ENFERMEDAD
SERIE DE
SERMONES SOBRE MATEO 8-9 “MILAGRO”
TEXTO
BÍBLICO: MATEO 8:14-17
INTRODUCCIÓN
¿Quién no ha
estado enfermo alguna vez? En muchas ocasiones, uno de los temas que más se
emplean para conversar entre personas es precisamente la enfermedad. Como
afirmó Antón Pávlovich Chéjov, “a la
gente le encanta hablar de sus enfermedades, a pesar de que son las cosas menos
interesantes de sus vidas.” Que si yo tengo diabetes, que si tú tienes
cálculos renales, que si a aquel le han hecho un triple bypass, que si a
Fulanito le han diagnosticado pulmonía o neumonía… El cuerpo humano en la
enfermedad nos une como una sola humanidad, porque seas rico o pobre, tu
organismo se deteriorará, cogerá gripes o resfriados, incubará virus, irá
degenerando con el paso del tiempo y se verá desgastado en las articulaciones,
músculos y ligamentos.

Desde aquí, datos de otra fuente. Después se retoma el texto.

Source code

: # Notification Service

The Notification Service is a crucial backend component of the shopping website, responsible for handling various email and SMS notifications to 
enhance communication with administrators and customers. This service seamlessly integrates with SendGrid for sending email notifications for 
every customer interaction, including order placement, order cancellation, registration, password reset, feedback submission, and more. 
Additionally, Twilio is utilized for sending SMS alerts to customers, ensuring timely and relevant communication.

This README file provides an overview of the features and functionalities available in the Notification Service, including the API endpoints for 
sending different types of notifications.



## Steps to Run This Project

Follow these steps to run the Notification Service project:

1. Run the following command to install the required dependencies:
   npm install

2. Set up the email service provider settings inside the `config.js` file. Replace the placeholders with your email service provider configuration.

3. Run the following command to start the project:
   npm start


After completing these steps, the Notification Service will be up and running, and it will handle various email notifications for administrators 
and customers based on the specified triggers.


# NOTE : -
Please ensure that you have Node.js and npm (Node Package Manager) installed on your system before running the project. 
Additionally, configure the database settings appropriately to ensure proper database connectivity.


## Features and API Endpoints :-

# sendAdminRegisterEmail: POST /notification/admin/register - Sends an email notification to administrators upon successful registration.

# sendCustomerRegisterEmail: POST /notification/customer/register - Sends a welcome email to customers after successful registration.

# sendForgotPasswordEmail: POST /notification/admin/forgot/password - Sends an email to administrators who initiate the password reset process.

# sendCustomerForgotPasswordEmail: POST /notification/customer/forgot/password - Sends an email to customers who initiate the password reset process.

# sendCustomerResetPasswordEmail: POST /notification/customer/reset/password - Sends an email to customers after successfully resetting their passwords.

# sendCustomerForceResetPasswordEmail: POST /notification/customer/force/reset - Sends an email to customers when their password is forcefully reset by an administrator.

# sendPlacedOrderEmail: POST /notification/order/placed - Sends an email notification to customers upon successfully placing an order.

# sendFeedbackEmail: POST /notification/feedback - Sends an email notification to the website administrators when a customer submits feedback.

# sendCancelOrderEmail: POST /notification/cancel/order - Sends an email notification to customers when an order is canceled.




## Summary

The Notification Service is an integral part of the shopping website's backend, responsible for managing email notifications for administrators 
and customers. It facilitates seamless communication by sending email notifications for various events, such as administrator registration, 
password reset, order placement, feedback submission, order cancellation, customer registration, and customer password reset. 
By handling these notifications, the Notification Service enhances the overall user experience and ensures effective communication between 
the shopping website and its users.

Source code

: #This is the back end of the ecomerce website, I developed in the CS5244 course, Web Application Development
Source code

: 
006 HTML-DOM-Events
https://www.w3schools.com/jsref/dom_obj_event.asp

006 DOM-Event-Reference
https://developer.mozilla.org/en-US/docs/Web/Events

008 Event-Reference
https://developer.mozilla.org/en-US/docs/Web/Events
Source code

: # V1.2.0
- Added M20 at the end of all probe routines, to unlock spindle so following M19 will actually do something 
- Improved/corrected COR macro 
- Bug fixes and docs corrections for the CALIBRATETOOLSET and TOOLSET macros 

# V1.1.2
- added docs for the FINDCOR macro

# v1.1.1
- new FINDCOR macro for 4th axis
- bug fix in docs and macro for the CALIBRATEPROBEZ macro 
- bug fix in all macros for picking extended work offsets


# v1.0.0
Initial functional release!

Si hiciéramos hoy un inventario de las dolencias a las
que estamos sujetos cada uno de los aquí presentes, las farmacéuticas y los
seguros médicos se frotarían las manos como posesos. Aquí el que no tiene una
molestia crónica, tiene una muy dolorosa, o ha adquirido una aflicción que solo
se puede sufrir en silencio. La enfermedad es el signo claro de que nuestras
vidas terrenales son pasajeras, efímeras y finitas, de que las células van
muriendo y agrietándose en nuestro interior, y de que nuestras horas sobre la
faz de este mundo están contadas.
De lo que no cabe
duda es que la enfermedad no fue parte de la idea original de Dios para el ser
humano. Dios no quiso que la enfermedad se apodere de nuestros órganos y
articulaciones, que la desmoralización que produce un malestar se adueñe de
nuestro ánimo, y que la muerte progresiva hiciese mella en nuestro cuerpo. La
enfermedad hizo acto de aparición en el mundo precisamente porque el ser humano
desdeñó y rechazó esa salud y felicidad perpetuas que Dios les ofrecía mientras
le obedeciesen y cumpliesen con sus mandamientos. A la muerte espiritual que
resultó de la rebelión del Edén, le acompañó el castigo paulatino del deterioro
corporal, de la virulencia de los elementos salvajes fuera del refugio del
huerto, y de los demás seres microscópicos que hacen su agosto en el interior
de los organismos humanos. Con el tiempo, la enfermedad se convirtió en la
evidencia clara de que vivir apartándose de Dios era mal negocio. Y así hasta
el día de hoy, la enfermedad sigue acosándonos, bien por cuestiones genéticas
de las que no podemos controlar su acción nociva, o bien porque nos
autoinfligimos determinadas dolencias a causa de nuestro desbocado y
desenfrenado tren de vida. Todos estamos expuestos a ella hasta que muramos.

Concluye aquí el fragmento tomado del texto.